NOTE: the InfluxDB username must have read/write privileges to the Influxdb database

Metrics

Kafka Watcher

Metric Type Description
kafka_average_round_trip_time gauge Average Round Trip Time in seconds
kafka_dropped_message_count counter Number of messages that were dropped
kafka_max_round_trip_time gauge Maximum Round Trip Time in seconds
kafka_min_round_trip_time gauge Minimum Round Trip Time in seconds
kafka_read_failure_count counter Number of failures reading messages
kafka_running_average_round_trip_time gauge Running Average Round Trip Time in seconds for last 5 messages
kafka_watcher_status gauge Watcher's Kafka status: -1 = NOT_STARTED, 0 = OK, 1 = WARNING, 2 = ERROR
kafka_write_failure_count counter Number of failures writing messages

Zookeeper Watcher

Metric Type Description
zookeeper_average_round_trip_time gauge Average Round Trip Time in seconds
zookeeper_dropped_message_count counter Number of messages that were dropped
zookeeper_max_round_trip_time gauge Maximum Round Trip Time in seconds
zookeeper_min_round_trip_time gauge Minimum Round Trip Time in seconds
zookeeper_read_failure_count counter Number of failures reading messages
zookeeper_running_average_round_trip_time gauge Running Average Round Trip Time in seconds for last 5 messages
zookeeper_watcher_status gauge Watcher's Zookeeper status: -1 = NOT_STARTED, 0 = OK, 1 = WARNING, 2 = ERROR
zookeeper_write_failure_count counter Number of failures writing messages

InfluxDB Watcher

Metric Type Description
influxdb_average_round_trip_time gauge Average Round Trip Time in seconds
influxdb_dropped_message_count counter Number of messages that were dropped
influxdb_max_round_trip_time gauge Maximum Round Trip Time in seconds
influxdb_min_round_trip_time gauge Minimum Round Trip Time in seconds
influxdb_read_failure_count counter Number of failures reading messages
influxdb_running_average_round_trip_time gauge Running Average Round Trip Time in seconds for last 5 messages
influxdb_watcher_status gauge Watcher's InfluxDB status: -1 = NOT_STARTED, 0 = OK, 1 = WARNING, 2 = ERROR
influxdb_write_failure_count counter Number of failures writing messages

Install (using Docker)

  • github.com/monasca/monasca-docker/tree/master/kafka-watcher
  • github.com/monasca/monasca-docker/tree/master/zookeeper-watcher
  • github.com/monasca/monasca-docker/tree/master/influxdb-watcher

License

Licensed under the Apache License, Version 2.0 (the "License"); you may not use this file except in compliance with the License.

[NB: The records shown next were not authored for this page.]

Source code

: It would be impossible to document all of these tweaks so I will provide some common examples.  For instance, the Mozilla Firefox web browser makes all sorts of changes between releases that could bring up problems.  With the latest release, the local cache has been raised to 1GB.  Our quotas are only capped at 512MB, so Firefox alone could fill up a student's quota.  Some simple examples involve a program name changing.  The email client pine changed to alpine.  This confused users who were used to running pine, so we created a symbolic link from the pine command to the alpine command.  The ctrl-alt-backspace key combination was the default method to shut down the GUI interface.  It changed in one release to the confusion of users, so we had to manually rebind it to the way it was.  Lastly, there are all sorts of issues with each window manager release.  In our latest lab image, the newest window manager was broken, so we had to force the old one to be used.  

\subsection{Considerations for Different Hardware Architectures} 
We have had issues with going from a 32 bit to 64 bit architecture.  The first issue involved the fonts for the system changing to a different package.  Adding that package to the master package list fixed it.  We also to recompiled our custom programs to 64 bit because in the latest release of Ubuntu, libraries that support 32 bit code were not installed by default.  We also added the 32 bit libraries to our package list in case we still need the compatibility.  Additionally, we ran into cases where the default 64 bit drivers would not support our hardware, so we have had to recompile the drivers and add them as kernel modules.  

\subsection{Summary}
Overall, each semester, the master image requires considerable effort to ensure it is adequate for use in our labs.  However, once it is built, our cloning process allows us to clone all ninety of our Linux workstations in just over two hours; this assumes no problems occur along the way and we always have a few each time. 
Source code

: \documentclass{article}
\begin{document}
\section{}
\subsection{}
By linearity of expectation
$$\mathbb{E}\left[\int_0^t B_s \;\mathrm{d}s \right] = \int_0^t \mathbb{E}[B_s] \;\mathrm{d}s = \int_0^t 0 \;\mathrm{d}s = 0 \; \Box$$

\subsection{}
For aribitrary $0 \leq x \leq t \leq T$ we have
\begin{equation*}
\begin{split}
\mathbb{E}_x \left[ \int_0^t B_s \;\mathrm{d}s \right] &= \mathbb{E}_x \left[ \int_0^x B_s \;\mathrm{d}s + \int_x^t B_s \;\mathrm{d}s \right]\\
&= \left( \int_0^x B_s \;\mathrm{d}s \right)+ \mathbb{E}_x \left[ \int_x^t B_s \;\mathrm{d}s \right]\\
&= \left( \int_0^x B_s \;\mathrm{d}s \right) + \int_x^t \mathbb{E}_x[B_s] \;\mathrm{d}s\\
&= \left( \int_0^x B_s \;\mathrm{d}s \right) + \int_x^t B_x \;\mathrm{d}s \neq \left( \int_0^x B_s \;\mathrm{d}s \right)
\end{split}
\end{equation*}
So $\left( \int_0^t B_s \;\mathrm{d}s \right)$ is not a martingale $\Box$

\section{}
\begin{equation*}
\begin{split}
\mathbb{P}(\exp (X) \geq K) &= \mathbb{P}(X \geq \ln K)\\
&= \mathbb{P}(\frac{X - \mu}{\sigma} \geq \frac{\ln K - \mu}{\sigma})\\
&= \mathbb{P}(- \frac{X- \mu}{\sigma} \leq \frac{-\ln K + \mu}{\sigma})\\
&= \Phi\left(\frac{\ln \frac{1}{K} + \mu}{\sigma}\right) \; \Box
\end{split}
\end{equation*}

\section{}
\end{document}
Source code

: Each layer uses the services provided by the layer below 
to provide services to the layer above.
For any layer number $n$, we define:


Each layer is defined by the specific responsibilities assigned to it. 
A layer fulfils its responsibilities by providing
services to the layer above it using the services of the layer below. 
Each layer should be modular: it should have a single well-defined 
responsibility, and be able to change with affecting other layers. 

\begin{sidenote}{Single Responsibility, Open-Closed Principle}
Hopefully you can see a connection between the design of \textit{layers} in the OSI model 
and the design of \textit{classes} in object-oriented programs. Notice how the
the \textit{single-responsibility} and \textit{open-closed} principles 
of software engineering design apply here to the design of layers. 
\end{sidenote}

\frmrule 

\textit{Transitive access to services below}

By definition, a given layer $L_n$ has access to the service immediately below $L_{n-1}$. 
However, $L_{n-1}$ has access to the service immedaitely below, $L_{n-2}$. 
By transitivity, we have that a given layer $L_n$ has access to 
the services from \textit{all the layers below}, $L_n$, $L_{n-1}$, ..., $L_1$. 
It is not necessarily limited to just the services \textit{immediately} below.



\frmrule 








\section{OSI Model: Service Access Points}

You may obtain a copy of the License at

http://www.apache.org/licenses/LICENSE-2.0

Unless required by applicable law or agreed to in writing, software distributed under the License is distributed on an "AS IS" BASIS, WITHOUT WARRANTIES OR CONDITIONS OF ANY KIND, either express or implied. See the License for the specific language governing permissions and limitations under the License.